▸ AIM OF THE EXERCISE
Retype verbatim the lines of the listing, from the very first through the line with "400 & 0.9875".

•••

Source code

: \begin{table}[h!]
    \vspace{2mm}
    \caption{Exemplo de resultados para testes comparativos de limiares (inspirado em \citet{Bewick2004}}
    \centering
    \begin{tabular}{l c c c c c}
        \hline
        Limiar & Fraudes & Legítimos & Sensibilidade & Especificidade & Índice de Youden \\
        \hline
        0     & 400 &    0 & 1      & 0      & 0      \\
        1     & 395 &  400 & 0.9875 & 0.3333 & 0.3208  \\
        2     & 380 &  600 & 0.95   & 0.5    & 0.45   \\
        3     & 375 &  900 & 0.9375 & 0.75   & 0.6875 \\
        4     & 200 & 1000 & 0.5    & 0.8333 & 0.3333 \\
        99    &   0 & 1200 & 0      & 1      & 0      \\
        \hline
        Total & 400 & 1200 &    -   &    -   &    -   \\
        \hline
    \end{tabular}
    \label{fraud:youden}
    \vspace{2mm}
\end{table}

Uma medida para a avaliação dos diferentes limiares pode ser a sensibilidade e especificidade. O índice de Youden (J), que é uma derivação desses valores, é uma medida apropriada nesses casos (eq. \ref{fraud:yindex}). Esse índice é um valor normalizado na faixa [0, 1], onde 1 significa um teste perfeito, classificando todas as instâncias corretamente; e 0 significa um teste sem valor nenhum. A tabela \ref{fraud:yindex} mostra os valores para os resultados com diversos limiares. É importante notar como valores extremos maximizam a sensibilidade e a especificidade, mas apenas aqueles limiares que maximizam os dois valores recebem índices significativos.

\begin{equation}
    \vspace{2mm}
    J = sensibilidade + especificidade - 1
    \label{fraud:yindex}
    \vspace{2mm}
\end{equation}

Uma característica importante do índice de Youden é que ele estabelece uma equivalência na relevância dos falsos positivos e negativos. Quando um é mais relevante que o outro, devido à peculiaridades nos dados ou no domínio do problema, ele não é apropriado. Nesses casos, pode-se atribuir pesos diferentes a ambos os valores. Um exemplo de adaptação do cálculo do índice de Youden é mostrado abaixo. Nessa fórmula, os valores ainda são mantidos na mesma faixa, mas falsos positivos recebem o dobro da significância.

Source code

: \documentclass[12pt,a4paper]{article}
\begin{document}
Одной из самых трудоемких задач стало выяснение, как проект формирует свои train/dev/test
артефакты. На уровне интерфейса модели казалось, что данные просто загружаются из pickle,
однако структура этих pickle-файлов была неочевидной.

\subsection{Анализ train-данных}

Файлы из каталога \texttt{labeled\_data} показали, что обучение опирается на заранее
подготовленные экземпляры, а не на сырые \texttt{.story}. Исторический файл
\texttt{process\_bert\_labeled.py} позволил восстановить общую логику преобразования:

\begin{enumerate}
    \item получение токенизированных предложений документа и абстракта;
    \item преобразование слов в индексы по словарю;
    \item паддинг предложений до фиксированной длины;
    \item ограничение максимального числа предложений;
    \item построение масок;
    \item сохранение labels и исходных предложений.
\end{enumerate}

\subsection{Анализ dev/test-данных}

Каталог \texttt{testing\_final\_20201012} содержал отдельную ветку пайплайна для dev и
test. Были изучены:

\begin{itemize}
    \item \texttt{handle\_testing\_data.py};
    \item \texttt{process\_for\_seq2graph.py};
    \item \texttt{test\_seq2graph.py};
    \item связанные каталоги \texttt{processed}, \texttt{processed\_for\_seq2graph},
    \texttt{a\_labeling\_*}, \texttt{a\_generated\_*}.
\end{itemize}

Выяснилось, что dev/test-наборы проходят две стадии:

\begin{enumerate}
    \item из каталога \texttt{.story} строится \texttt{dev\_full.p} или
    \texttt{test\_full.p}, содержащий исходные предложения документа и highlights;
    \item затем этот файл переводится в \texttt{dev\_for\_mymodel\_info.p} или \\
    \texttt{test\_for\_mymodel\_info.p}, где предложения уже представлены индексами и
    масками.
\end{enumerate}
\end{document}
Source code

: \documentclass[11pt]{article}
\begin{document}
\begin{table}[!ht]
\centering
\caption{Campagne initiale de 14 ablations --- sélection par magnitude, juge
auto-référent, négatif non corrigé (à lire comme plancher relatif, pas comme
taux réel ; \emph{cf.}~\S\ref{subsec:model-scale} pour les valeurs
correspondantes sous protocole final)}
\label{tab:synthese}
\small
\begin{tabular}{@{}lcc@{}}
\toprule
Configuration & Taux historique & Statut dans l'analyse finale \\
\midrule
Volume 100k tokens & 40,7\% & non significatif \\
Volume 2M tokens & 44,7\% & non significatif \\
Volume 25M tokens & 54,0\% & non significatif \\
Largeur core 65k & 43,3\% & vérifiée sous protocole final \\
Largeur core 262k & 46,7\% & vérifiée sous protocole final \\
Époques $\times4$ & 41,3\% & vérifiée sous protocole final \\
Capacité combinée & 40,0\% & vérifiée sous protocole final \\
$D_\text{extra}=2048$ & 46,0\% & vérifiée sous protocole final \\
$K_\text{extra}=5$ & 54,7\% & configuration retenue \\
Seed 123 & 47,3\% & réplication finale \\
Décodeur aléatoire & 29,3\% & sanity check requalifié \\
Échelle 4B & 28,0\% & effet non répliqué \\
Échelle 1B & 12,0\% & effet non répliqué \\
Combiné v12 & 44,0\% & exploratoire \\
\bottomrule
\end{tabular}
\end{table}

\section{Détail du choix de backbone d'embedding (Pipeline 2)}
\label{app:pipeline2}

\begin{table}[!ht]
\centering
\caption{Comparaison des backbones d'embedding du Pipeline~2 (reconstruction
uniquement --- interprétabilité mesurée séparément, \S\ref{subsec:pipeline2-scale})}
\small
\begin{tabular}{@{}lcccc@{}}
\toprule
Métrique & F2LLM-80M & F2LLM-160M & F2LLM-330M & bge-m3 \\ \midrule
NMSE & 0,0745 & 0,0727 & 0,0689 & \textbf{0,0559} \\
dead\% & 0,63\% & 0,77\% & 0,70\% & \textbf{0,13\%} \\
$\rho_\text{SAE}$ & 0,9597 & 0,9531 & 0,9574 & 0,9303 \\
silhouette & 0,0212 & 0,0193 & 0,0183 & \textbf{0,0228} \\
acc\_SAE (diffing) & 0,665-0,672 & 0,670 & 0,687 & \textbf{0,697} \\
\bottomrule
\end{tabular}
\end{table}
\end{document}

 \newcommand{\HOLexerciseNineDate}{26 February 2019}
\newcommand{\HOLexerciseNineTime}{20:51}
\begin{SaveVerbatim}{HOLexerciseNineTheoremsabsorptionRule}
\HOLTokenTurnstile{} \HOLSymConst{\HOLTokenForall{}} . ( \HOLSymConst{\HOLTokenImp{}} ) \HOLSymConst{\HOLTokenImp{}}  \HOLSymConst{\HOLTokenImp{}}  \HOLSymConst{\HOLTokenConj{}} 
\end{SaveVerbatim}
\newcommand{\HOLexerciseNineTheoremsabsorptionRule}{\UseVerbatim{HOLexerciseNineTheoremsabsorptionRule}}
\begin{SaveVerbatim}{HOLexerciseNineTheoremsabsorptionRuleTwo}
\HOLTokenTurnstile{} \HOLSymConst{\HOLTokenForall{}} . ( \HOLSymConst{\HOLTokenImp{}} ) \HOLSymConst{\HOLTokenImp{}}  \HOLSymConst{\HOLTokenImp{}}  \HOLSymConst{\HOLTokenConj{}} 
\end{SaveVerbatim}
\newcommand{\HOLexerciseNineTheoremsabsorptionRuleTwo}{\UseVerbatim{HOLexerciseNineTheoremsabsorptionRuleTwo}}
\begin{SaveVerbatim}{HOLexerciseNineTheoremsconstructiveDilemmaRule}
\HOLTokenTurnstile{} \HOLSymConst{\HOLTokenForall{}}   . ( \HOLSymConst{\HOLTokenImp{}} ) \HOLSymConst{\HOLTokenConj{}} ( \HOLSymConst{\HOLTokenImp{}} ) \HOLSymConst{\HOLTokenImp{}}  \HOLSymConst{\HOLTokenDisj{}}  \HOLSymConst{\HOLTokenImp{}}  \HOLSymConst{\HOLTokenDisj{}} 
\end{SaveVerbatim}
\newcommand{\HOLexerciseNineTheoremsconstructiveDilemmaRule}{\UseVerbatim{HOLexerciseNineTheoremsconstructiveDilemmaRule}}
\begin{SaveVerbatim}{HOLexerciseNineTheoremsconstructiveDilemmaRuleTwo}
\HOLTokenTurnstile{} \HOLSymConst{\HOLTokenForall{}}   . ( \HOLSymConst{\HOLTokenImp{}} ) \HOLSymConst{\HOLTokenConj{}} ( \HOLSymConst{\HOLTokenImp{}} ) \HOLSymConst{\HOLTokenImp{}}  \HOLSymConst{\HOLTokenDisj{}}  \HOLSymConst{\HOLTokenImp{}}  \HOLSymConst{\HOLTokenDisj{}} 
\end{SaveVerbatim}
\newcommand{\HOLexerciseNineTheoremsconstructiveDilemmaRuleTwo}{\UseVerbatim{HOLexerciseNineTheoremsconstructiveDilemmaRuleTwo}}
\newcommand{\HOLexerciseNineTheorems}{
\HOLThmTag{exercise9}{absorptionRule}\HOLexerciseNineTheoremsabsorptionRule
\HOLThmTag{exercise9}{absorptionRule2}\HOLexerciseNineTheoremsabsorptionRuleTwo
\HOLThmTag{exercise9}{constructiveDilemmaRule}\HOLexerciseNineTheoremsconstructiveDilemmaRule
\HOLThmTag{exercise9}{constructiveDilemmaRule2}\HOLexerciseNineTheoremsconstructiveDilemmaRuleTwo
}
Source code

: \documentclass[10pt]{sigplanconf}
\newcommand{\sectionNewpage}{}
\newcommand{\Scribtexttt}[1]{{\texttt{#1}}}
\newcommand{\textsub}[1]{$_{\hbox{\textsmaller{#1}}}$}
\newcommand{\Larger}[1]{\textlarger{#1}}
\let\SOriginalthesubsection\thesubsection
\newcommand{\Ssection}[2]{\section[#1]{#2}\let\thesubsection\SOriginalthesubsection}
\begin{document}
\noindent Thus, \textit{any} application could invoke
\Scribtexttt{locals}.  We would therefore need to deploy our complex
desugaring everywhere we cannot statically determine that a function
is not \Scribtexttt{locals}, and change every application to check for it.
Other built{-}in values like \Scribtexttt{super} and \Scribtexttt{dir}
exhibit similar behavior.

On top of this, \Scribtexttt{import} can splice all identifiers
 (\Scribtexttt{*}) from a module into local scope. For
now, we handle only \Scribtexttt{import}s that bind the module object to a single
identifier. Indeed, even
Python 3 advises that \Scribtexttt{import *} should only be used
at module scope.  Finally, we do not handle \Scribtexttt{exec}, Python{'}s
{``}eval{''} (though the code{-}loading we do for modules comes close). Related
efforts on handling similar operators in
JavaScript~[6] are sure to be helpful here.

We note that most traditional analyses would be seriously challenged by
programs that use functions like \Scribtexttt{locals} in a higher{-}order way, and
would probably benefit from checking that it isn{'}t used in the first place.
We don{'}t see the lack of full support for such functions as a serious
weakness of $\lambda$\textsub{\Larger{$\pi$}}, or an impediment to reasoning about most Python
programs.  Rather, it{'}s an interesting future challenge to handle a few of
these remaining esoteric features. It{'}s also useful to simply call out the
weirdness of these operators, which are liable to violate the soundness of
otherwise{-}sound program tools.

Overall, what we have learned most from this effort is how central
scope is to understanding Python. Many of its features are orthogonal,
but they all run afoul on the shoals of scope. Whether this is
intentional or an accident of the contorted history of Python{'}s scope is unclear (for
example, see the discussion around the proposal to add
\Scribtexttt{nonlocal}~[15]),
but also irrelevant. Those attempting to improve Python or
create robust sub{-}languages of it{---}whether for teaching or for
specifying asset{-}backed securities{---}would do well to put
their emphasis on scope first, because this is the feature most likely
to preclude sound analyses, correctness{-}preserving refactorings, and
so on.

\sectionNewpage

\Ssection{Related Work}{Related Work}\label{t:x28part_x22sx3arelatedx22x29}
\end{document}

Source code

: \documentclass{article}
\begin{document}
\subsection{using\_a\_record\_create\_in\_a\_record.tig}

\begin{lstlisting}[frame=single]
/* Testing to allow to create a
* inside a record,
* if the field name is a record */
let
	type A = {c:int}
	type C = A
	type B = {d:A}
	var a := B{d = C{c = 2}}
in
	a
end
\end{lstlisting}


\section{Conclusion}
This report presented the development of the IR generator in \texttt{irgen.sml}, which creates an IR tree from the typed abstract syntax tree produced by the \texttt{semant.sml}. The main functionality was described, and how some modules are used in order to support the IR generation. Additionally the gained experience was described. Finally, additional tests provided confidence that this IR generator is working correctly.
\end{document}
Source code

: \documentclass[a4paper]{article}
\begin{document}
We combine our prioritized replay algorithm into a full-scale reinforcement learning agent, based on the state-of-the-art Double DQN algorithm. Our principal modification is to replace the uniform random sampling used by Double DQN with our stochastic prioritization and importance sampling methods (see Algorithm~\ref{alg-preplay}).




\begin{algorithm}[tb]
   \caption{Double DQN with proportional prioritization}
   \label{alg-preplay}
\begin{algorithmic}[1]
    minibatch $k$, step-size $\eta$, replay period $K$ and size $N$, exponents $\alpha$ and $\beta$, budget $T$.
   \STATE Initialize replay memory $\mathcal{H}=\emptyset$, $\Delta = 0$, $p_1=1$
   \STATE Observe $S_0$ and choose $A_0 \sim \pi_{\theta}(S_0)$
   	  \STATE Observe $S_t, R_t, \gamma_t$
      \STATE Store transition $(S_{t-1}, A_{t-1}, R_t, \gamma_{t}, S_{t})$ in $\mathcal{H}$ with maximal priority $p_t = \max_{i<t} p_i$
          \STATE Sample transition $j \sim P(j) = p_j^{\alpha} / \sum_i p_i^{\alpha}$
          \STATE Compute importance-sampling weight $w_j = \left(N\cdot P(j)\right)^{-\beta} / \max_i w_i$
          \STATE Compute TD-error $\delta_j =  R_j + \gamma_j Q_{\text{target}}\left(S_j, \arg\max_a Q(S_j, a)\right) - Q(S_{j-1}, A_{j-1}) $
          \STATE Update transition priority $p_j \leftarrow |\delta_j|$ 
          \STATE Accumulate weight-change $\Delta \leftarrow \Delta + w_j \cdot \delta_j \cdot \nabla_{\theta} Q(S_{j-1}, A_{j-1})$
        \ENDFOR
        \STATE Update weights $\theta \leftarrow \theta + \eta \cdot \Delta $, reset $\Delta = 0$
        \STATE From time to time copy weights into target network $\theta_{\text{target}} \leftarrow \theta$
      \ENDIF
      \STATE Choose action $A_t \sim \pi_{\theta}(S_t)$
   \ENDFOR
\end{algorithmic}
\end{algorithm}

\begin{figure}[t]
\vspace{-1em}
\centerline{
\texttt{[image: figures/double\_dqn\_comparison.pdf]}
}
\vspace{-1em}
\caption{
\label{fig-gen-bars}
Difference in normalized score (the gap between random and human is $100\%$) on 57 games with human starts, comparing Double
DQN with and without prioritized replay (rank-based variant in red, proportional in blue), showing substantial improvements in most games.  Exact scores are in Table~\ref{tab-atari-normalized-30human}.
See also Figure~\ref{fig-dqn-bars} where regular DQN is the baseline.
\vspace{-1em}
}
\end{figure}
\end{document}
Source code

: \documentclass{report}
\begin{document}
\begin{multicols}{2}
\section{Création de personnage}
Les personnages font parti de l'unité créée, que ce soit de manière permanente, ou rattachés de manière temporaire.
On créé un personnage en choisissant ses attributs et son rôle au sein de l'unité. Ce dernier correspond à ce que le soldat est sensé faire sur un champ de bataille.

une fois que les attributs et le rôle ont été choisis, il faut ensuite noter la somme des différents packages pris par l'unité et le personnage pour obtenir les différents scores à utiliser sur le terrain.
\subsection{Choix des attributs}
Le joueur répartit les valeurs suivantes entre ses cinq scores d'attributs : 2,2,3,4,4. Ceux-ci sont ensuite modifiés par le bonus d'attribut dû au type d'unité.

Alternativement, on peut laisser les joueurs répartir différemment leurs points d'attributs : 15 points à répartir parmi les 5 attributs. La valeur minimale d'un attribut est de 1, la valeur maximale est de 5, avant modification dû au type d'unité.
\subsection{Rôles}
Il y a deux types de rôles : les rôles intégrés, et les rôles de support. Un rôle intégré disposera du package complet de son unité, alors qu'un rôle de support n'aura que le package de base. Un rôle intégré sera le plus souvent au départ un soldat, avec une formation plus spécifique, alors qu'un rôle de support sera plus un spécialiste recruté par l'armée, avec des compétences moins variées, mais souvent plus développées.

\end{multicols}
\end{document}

•••

▸ EXERCISE SOLUTION
Source code

: \begin{table}[h!]
    \vspace{2mm}
    \caption{Exemplo de resultados para testes comparativos de limiares (inspirado em \citet{Bewick2004}}
    \centering
    \begin{tabular}{l c c c c c}
        \hline
        Limiar & Fraudes & Legítimos & Sensibilidade & Especificidade & Índice de Youden \\
        \hline
        0     & 400 &    0 & 1      & 0      & 0      \\
        1     & 395 &  400 & 0.9875 & 0.3333 & 0.3208  \\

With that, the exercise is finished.